Copyright Notice

This text is copyright by InfoStrada Communications, Inc., and is used with their permission. Further distribution or use is not permitted.

This text has appeared in an edited form in Linux Magazine magazine. However, the version you are reading here is as the author originally submitted the article for publication, not after their editors applied their creativity.

Please read all the information in the table of contents before using this article.
Download this listing!

Linux Magazine Column 15 (Aug 2000)

[Suggested title: Getting your kids to do the work]

Have you ever gone out into the workshop to make something interesting, only to find that the workbench you want to use is too short or long or not high enough or doesn't have clamps in the right places or maybe it's just too uneven? So then you sit down and spend some time first creating a good workbench, in hopes that this will support (literally) your work in creating the thing you had started out to make.

Well, that's what happened to me the other day, in my virtual workshop. I started out intending to make this month's column about a parallel link checker that verifies that my website has good links, both internally and externally. And I wanted to try something new, since this topic has been beaten to death both by me and by other authors.

The new angle I wanted was to use forked kids to do the lookup and processing for each page, which a parent process could then manage (a bit like herding cats, but close enough). The parent would try to keep all the kids busy, and coordinate the results in the event that a kid got distracted. Also, in the case of link verification, each kid response was likely to point out other links to verify, so some way of coordinating the whole shebang was also needed in the parent.

So, I rummaged around for the right event loop or RPC package. I figured this was already a frequently-solved problem, so there was no point in reinventing the wheel. I investigated the Event package, POE, most of the stuff in the RPC:: and IPC:: sections of the CPAN, and was astounded to find that nobody had seemed to tackle this particular problem in a way that I wanted it done. Or at least, in a way that I could easily find it.

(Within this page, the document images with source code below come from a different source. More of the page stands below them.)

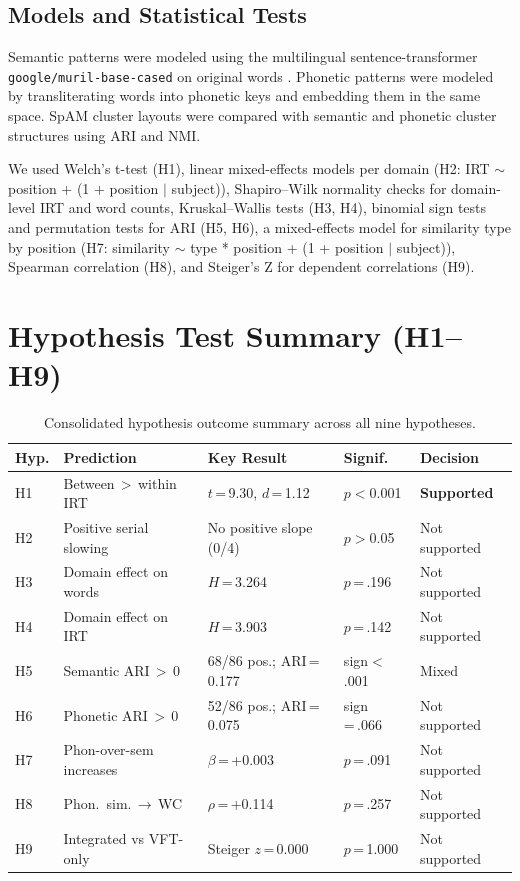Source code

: \documentclass[12pt]{article}
\begin{document}
\subsection{Models and Statistical Tests}
Semantic patterns were modeled using the multilingual sentence-transformer \texttt{google/muril-base-cased} on original words \citep{kumar2022}. Phonetic patterns were modeled by transliterating words into phonetic keys and embedding them in the same space. SpAM cluster layouts were compared with semantic and phonetic cluster structures using ARI and NMI.

We used Welch's t-test (H1), linear mixed-effects models per domain (H2: IRT $\sim$ position + (1 + position $|$ subject)), Shapiro--Wilk normality checks for domain-level IRT and word counts, Kruskal--Wallis tests (H3, H4), binomial sign tests and permutation tests for ARI (H5, H6), a mixed-effects model for similarity type by position (H7: similarity $\sim$ type * position + (1 + position $|$ subject)), Spearman correlation (H8), and Steiger's Z for dependent correlations (H9).

\section{Hypothesis Test Summary (H1--H9)}
\begin{table}[htbp]
\centering\small
\caption{Consolidated hypothesis outcome summary across all nine hypotheses.}
\label{tab:summary}
\begin{tabular}{p{0.6cm}p{4.5cm}p{4cm}p{1.5cm}p{2cm}}
\toprule
Hyp. & Prediction & Key Result & Signif. & Decision \\\midrule
H1 & Between\,$>$\,within IRT & $t$\,=\,9.30, $d$\,=\,1.12 & $p<$0.001 & \textbf{Supported} \\
H2 & Positive serial slowing & No positive slope (0/4) & $p>$0.05 & Not supported \\
H3 & Domain effect on words & $H$\,=\,3.264 & $p$\,=\,.196 & Not supported \\
H4 & Domain effect on IRT & $H$\,=\,3.903 & $p$\,=\,.142 & Not supported \\
H5 & Semantic ARI\,$>$\,0 & 68/86 pos.; ARI\,=\,0.177 & sign$<$.001 & Mixed \\
H6 & Phonetic ARI\,$>$\,0 & 52/86 pos.; ARI\,=\,0.075 & sign\,=\,.066 & Not supported \\
H7 & Phon-over-sem increases & $\beta$\,=\,+0.003 & $p$\,=\,.091 & Not supported \\
H8 & Phon.\ sim.\,$\to$\,WC & $\rho$\,=\,+0.114 & $p$\,=\,.257 & Not supported \\
H9 & Integrated vs VFT-only & Steiger $z$\,=\,0.000 & $p$\,=\,1.000 & Not supported \\\bottomrule
\end{tabular}
\end{table}
\end{document}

I even dropped onto my favorite IRC channel, #perl on EFnet, and got a bunch of ``oh that's simple, you just do X'', but when I challenged them to write the ``15 lines'' of code they claimed, I found that they had not addressed one or more of the many important issues.

For example, each kid will take a varying length of time, so you can't just deal them all evenly. You have to give each new kid the next task as it finishes the previous one. And kids might go away or get hung, so you need to resubmit that task to another kid after some timeout. Also, the parent needs to see the results in near-realtime so that new requests can be generated from old responses rapidly. Also, the data going to and from the kids has to be arbitrary sized, and be compatible with one of the marshallers like Storable.

So, I set out to write my own kid task manager, and the result, including a test harness, is [listing one, below]. I'm quite pleased with the result, but I've only built the workbench so far. Next month, I'll build the link checker using this code, so stay tuned. (As the code is fairly long, I won't be doing my usual line-by-line commentary, but instead will hit the important points.)

Lines 5 through 17 set up wrappers around warn and die functions. Because we fork, we'll want to know which process (the parent or one of the kids) sent the message, so we'll add it. And as long as we're hacking the message, a little timestamp prefix won't hurt either.

Lines 19 to 73 set up the test harness for the code, which really begins at line 77. The test starts with a single task to be executed, numbered 1, and named task00001. (Each task name must be unique.)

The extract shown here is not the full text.